═══ SUPPLIED RECORDS
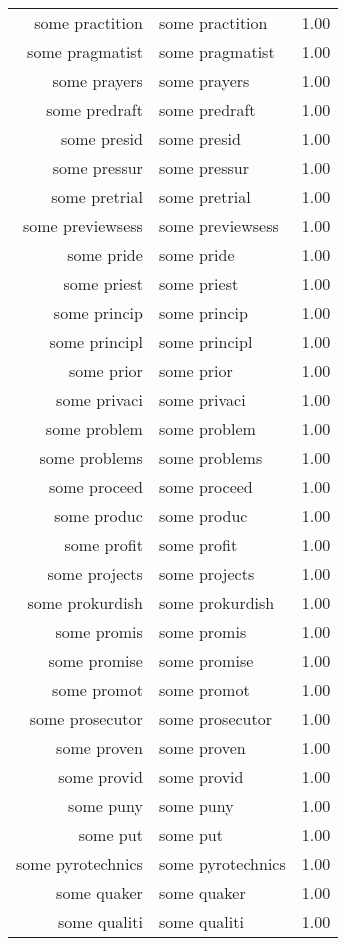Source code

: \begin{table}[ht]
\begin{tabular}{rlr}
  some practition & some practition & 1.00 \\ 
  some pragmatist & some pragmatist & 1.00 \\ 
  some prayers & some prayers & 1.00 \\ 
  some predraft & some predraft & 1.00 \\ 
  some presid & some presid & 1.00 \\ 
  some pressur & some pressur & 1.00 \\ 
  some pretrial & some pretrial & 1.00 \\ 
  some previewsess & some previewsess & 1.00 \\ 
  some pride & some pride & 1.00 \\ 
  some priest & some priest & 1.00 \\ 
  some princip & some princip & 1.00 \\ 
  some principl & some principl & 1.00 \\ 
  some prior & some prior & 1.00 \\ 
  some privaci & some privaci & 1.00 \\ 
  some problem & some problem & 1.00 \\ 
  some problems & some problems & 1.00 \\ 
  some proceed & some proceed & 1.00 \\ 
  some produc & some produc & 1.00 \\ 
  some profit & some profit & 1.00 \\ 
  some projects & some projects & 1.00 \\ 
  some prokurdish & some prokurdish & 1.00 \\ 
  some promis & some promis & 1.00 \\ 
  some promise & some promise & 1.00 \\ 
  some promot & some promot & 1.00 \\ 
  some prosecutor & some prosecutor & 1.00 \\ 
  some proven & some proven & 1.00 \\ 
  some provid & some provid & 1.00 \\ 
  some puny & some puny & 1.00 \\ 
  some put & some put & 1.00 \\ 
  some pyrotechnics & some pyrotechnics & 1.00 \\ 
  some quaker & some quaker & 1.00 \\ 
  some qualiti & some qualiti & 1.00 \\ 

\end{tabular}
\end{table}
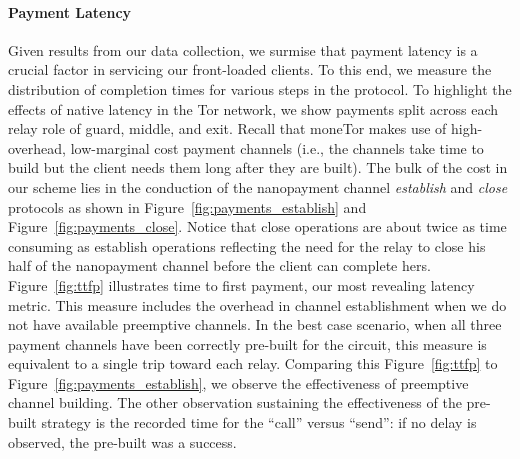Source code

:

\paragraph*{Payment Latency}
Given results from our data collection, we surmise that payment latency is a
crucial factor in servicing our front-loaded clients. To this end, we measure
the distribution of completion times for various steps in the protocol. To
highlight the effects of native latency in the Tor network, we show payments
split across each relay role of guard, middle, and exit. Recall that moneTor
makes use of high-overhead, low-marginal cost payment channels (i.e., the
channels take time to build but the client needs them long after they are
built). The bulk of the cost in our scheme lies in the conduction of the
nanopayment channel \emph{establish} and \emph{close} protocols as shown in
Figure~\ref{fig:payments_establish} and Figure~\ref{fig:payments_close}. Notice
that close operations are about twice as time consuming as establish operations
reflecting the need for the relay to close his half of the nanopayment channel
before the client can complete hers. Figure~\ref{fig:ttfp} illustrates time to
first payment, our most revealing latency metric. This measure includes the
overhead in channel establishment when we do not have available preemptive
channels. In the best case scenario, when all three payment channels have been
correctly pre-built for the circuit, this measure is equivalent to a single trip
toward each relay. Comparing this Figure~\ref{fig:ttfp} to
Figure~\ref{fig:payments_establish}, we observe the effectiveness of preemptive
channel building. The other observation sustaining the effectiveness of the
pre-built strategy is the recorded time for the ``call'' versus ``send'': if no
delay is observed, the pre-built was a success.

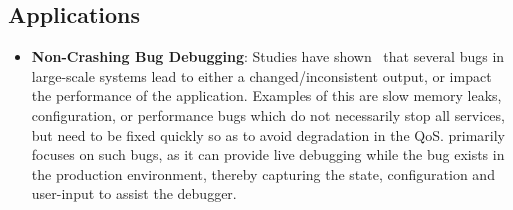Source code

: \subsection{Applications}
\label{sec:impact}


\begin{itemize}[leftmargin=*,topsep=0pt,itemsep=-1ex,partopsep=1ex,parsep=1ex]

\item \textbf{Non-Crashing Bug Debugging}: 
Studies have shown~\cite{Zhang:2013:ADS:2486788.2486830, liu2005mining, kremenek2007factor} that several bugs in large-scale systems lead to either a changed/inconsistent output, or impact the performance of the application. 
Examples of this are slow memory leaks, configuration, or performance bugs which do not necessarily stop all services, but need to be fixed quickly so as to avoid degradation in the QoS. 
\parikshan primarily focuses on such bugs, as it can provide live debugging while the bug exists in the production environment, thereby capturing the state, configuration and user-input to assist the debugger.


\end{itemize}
══════
═══ SUPPLIED RECORDS
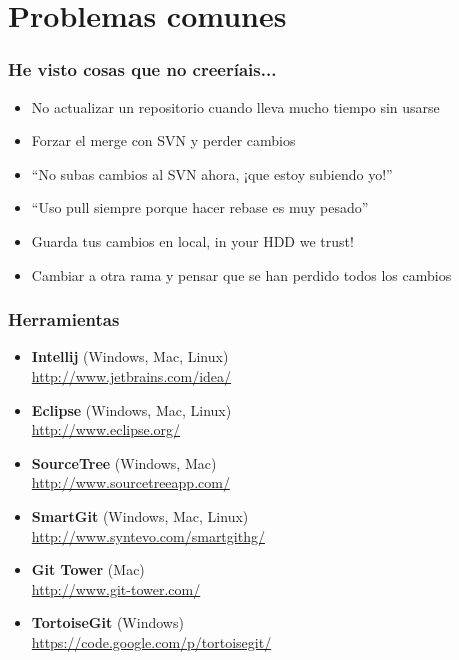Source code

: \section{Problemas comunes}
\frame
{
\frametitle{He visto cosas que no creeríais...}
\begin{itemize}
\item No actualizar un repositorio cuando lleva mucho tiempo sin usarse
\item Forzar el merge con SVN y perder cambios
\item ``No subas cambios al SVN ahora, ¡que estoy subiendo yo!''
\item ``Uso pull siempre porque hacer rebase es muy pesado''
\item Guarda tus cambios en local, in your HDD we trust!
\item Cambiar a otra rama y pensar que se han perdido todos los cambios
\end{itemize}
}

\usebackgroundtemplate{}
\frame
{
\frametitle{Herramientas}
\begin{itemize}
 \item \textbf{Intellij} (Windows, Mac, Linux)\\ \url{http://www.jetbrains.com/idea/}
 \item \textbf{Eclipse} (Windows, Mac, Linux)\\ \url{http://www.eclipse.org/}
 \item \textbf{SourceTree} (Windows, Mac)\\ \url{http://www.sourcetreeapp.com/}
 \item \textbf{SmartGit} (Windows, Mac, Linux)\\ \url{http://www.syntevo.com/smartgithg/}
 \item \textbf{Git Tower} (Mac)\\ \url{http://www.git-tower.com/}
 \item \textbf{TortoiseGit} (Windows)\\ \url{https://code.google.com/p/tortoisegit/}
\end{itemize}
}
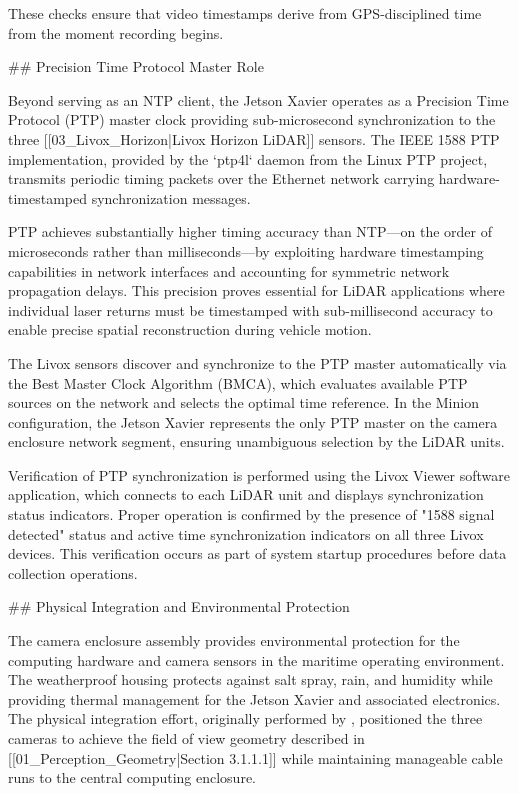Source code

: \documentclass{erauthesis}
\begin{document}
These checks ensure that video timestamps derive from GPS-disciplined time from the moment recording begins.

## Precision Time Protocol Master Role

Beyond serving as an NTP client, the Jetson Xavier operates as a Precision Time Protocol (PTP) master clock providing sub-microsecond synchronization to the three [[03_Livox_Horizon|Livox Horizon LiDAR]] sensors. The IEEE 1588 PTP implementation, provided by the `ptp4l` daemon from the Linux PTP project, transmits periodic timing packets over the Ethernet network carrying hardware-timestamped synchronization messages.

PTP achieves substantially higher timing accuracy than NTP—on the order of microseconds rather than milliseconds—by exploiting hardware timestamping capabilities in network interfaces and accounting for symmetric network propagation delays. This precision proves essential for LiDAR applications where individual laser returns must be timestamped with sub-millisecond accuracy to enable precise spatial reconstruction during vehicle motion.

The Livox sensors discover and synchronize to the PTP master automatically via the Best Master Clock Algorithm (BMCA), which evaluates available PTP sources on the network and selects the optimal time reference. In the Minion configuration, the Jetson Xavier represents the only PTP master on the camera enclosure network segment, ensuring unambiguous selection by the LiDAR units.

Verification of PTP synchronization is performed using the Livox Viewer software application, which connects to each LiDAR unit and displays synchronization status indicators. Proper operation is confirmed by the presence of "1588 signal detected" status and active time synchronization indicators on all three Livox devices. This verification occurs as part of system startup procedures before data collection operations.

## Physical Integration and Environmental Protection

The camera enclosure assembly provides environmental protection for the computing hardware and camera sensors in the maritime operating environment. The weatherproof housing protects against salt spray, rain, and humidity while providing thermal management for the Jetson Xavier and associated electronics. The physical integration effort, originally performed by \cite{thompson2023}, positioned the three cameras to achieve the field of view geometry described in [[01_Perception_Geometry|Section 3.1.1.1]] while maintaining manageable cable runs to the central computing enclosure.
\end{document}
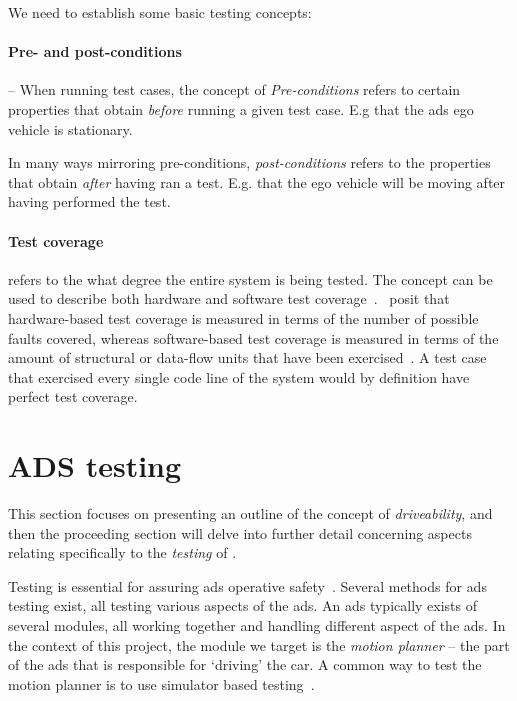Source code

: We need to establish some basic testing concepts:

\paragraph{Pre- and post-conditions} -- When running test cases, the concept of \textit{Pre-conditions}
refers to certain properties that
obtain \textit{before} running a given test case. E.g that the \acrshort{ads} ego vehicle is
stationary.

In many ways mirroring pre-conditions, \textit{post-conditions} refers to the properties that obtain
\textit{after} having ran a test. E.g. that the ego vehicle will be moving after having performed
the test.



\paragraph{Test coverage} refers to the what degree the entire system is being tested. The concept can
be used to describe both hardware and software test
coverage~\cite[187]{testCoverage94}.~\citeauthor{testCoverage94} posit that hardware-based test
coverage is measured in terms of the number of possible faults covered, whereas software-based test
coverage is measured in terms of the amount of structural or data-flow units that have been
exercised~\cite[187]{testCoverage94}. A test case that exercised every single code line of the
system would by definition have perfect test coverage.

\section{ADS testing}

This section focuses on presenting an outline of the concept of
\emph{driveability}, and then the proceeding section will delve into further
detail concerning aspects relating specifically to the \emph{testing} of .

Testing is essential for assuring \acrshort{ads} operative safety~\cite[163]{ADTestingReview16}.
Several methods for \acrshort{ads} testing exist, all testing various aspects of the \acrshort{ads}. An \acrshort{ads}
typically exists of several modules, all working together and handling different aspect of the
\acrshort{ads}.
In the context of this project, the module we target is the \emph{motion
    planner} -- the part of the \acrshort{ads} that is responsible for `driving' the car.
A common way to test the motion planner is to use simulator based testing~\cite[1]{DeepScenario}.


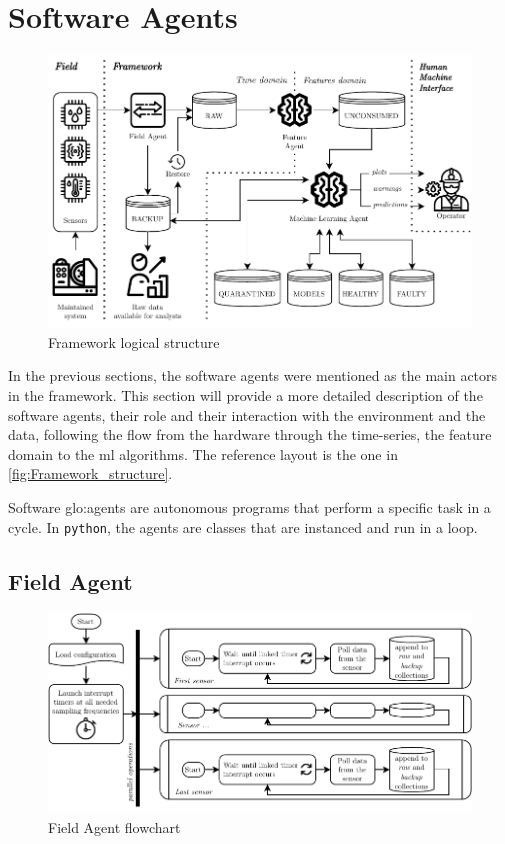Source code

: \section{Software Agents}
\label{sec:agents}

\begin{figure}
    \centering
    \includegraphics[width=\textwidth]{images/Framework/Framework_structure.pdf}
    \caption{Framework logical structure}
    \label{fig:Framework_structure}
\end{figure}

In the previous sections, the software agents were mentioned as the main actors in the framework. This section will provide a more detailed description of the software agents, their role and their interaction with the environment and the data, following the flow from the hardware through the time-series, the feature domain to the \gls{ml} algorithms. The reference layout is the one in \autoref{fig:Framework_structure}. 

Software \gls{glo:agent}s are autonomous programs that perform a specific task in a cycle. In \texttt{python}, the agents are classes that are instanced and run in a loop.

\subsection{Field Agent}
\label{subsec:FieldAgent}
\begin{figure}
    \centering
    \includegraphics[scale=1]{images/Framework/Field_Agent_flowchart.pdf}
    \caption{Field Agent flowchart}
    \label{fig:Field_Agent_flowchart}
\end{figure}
══════
═══ SUPPLIED RECORDS
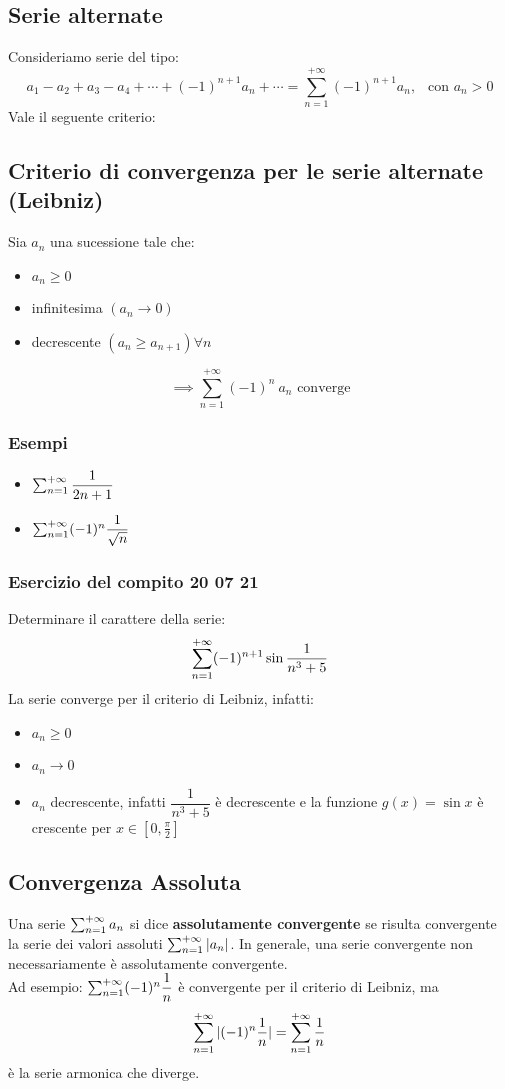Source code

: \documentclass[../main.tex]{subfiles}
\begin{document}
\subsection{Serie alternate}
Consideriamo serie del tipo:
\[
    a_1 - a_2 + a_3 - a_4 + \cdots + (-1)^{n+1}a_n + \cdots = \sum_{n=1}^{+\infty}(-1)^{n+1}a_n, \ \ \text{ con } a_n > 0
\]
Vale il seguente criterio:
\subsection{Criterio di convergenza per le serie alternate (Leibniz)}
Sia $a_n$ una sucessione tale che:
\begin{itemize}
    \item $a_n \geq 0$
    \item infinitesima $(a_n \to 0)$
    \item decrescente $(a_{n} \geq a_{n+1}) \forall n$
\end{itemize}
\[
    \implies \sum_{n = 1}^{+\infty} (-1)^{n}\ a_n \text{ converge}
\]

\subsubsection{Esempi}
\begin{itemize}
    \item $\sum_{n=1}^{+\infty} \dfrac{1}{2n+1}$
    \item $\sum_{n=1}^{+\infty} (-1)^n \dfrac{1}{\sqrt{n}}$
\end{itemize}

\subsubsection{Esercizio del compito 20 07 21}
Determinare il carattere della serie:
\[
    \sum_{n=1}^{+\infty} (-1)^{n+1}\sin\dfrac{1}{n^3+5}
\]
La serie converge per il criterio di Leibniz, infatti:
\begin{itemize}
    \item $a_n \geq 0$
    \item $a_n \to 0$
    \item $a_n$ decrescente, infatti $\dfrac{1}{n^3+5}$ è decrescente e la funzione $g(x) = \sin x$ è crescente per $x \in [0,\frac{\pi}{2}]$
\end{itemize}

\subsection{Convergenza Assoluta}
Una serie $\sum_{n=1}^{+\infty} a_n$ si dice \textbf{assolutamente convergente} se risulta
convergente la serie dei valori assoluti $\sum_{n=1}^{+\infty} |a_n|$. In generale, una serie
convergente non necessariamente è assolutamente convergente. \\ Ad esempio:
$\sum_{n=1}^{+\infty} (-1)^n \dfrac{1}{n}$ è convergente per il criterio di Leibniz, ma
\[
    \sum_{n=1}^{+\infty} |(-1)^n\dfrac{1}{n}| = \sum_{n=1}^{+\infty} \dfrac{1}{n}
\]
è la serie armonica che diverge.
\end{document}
══════
EXERCISE INSTRUCTIONS -
With the pictures omitted, print the lines above exactly, beginning at the line with "delay is observed, the" and going on through the line with "of the application.".

OUTPUT BELOW -
delay is observed, the pre-built was a success.

Source code

: \subsection{Applications}
\label{sec:impact}


\begin{itemize}[leftmargin=*,topsep=0pt,itemsep=-1ex,partopsep=1ex,parsep=1ex]

\item \textbf{Non-Crashing Bug Debugging}: 
Studies have shown~\cite{Zhang:2013:ADS:2486788.2486830, liu2005mining, kremenek2007factor} that several bugs in large-scale systems lead to either a changed/inconsistent output, or impact the performance of the application. 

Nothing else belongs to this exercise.